● Records to use:
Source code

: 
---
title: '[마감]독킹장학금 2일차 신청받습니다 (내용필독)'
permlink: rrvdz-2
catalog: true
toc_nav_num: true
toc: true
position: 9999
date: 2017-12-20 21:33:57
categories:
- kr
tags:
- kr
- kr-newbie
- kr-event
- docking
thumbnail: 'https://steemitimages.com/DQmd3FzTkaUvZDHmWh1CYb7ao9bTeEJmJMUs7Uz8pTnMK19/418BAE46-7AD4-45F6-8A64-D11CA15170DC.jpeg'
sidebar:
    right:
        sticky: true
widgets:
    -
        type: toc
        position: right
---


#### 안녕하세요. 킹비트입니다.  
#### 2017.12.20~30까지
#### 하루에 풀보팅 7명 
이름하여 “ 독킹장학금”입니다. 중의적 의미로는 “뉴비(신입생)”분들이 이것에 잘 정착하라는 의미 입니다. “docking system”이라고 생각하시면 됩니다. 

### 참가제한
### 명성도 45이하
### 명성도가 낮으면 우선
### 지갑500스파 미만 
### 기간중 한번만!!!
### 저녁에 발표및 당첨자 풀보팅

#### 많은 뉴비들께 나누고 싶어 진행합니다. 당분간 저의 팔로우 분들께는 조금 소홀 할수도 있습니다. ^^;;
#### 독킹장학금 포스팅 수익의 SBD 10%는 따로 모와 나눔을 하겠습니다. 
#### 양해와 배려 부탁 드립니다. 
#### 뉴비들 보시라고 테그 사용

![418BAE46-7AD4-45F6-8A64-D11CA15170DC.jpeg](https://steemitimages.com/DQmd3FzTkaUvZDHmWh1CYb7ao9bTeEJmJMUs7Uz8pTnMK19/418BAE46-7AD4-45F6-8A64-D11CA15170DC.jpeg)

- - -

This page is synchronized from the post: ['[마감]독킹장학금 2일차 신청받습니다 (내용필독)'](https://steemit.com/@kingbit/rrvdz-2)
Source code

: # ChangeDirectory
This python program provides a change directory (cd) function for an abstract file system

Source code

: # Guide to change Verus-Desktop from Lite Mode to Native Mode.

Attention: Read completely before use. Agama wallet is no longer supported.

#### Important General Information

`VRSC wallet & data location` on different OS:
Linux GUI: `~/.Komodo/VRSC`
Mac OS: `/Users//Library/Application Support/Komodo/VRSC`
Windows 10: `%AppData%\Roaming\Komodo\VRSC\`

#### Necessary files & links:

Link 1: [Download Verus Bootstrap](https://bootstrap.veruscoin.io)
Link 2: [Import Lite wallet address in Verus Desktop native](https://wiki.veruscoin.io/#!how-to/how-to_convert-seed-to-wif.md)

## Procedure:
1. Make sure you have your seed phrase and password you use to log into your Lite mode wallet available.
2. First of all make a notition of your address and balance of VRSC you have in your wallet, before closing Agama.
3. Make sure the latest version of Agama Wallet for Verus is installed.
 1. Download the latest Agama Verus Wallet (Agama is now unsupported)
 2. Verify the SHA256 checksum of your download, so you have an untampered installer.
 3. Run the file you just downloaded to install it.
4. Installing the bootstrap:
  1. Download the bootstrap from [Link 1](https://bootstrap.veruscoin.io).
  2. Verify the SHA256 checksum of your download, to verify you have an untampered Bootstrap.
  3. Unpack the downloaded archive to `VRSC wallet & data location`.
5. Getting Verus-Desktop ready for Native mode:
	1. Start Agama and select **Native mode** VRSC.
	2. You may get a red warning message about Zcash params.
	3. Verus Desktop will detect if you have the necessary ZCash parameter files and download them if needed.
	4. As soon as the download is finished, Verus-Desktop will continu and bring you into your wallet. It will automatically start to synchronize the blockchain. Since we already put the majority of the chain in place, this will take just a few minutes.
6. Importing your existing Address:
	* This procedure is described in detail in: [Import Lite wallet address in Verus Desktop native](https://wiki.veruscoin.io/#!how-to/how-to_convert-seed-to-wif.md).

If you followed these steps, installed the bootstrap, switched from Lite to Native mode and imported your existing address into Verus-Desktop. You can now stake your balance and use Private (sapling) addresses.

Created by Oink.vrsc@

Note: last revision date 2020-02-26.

● Work to be completed: I'd like the lines above from the one with "### 명성도가 낮으면 우선" up to and including the one with "#### 뉴비들 보시라고 테그 사용" copied exactly, with no other lines.

● Task response:
### 명성도가 낮으면 우선
### 지갑500스파 미만 
### 기간중 한번만!!!
### 저녁에 발표및 당첨자 풀보팅

#### 많은 뉴비들께 나누고 싶어 진행합니다. 당분간 저의 팔로우 분들께는 조금 소홀 할수도 있습니다. ^^;;
#### 독킹장학금 포스팅 수익의 SBD 10%는 따로 모와 나눔을 하겠습니다. 
#### 양해와 배려 부탁 드립니다. 
#### 뉴비들 보시라고 테그 사용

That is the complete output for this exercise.